Goal of the exercise: Omit every picture and return the rest of the data unaltered.

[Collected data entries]
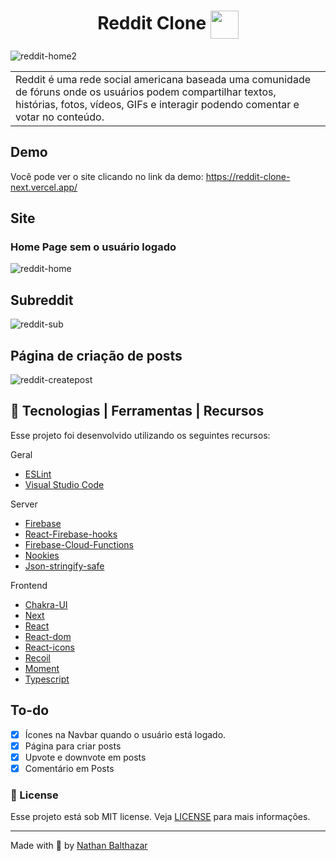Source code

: <h1 align="center" >
  Reddit Clone  <image src="https://logodownload.org/wp-content/uploads/2018/02/reddit-logo-16.png" width="45px" align="center" />
</h1>
  
![reddit-home2](https://user-images.githubusercontent.com/80779259/172726294-8031d021-c38b-4b94-b556-cb07f60680ea.jpg)

<table>
<tr>
<td>
  Reddit é uma rede social americana baseada uma comunidade de fóruns onde os usuários podem compartilhar textos, histórias, fotos, vídeos, GIFs e interagir podendo comentar e votar no conteúdo.
</td>
</tr>
</table>

## Demo
Você pode ver o site clicando no link da demo:  https://reddit-clone-next.vercel.app/

## Site

### Home Page sem o usuário logado

![reddit-home](https://user-images.githubusercontent.com/80779259/172726094-32a296c8-8bdc-49c0-a00e-8445f6aa4123.jpg)

## Subreddit

![reddit-sub](https://user-images.githubusercontent.com/80779259/172729339-94aca5b1-9cfd-49d4-891e-562afd6b21d9.jpg)

## Página de criação de posts

![reddit-createpost](https://user-images.githubusercontent.com/80779259/172729467-0e159313-1008-4bb9-8db5-b8095b757586.jpg)

## :wrench: Tecnologias | Ferramentas | Recursos


Esse projeto foi desenvolvido utilizando os seguintes recursos:

Geral

- [ESLint](https://eslint.org/)
- [Visual Studio Code](https://code.visualstudio.com/)

Server

- [Firebase](https://firebase.google.com)
- [React-Firebase-hooks](https://github.com/CSFrequency/react-firebase-hooks)
- [Firebase-Cloud-Functions](https://github.com/firebase/functions-samples)
- [Nookies](https://github.com/maticzav/nookies)
- [Json-stringify-safe](https://www.npmjs.com/package/json-stringify-safe)

Frontend

- [Chakra-UI](https://chakra-ui.com/)
- [Next](https://nextjs.org/)
- [React](https://pt-br.reactjs.org/)
- [React-dom](https://www.npmjs.com/package/react-dom)
- [React-icons](https://react-icons.github.io/react-icons/)
- [Recoil](https://recoiljs.org/)
- [Moment](https://momentjs.com/)
- [Typescript](https://www.typescriptlang.org/)

## To-do
- [x] Ícones na Navbar quando o usuário está logado.
- [x] Página para criar posts
- [x] Upvote e downvote em posts
- [x] Comentário em Posts 

### :memo: License

Esse projeto está sob MIT license. Veja [LICENSE](https://github.com/nathanbalthazar/reddit-clone/blob/main/LICENSE) para mais informações.

---

Made with 💜 by [Nathan Balthazar](https://nathan-balthazar.netlify.app/)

Output of the exercise:
Source code

: <h1 align="center" >
  Reddit Clone  <image src="https://logodownload.org/wp-content/uploads/2018/02/reddit-logo-16.png" width="45px" align="center" />
</h1>
  
![reddit-home2](https://user-images.githubusercontent.com/80779259/172726294-8031d021-c38b-4b94-b556-cb07f60680ea.jpg)

<table>
<tr>
<td>
  Reddit é uma rede social americana baseada uma comunidade de fóruns onde os usuários podem compartilhar textos, histórias, fotos, vídeos, GIFs e interagir podendo comentar e votar no conteúdo.
</td>
</tr>
</table>

## Demo
Você pode ver o site clicando no link da demo:  https://reddit-clone-next.vercel.app/

## Site

### Home Page sem o usuário logado

![reddit-home](https://user-images.githubusercontent.com/80779259/172726094-32a296c8-8bdc-49c0-a00e-8445f6aa4123.jpg)

## Subreddit

![reddit-sub](https://user-images.githubusercontent.com/80779259/172729339-94aca5b1-9cfd-49d4-891e-562afd6b21d9.jpg)

## Página de criação de posts

![reddit-createpost](https://user-images.githubusercontent.com/80779259/172729467-0e159313-1008-4bb9-8db5-b8095b757586.jpg)

## :wrench: Tecnologias | Ferramentas | Recursos


Esse projeto foi desenvolvido utilizando os seguintes recursos:

Geral

- [ESLint](https://eslint.org/)
- [Visual Studio Code](https://code.visualstudio.com/)

Server

- [Firebase](https://firebase.google.com)
- [React-Firebase-hooks](https://github.com/CSFrequency/react-firebase-hooks)
- [Firebase-Cloud-Functions](https://github.com/firebase/functions-samples)
- [Nookies](https://github.com/maticzav/nookies)
- [Json-stringify-safe](https://www.npmjs.com/package/json-stringify-safe)

Frontend

- [Chakra-UI](https://chakra-ui.com/)
- [Next](https://nextjs.org/)
- [React](https://pt-br.reactjs.org/)
- [React-dom](https://www.npmjs.com/package/react-dom)
- [React-icons](https://react-icons.github.io/react-icons/)
- [Recoil](https://recoiljs.org/)
- [Moment](https://momentjs.com/)
- [Typescript](https://www.typescriptlang.org/)

## To-do
- [x] Ícones na Navbar quando o usuário está logado.
- [x] Página para criar posts
- [x] Upvote e downvote em posts
- [x] Comentário em Posts 

### :memo: License

Esse projeto está sob MIT license. Veja [LICENSE](https://github.com/nathanbalthazar/reddit-clone/blob/main/LICENSE) para mais informações.

---

Made with 💜 by [Nathan Balthazar](https://nathan-balthazar.netlify.app/)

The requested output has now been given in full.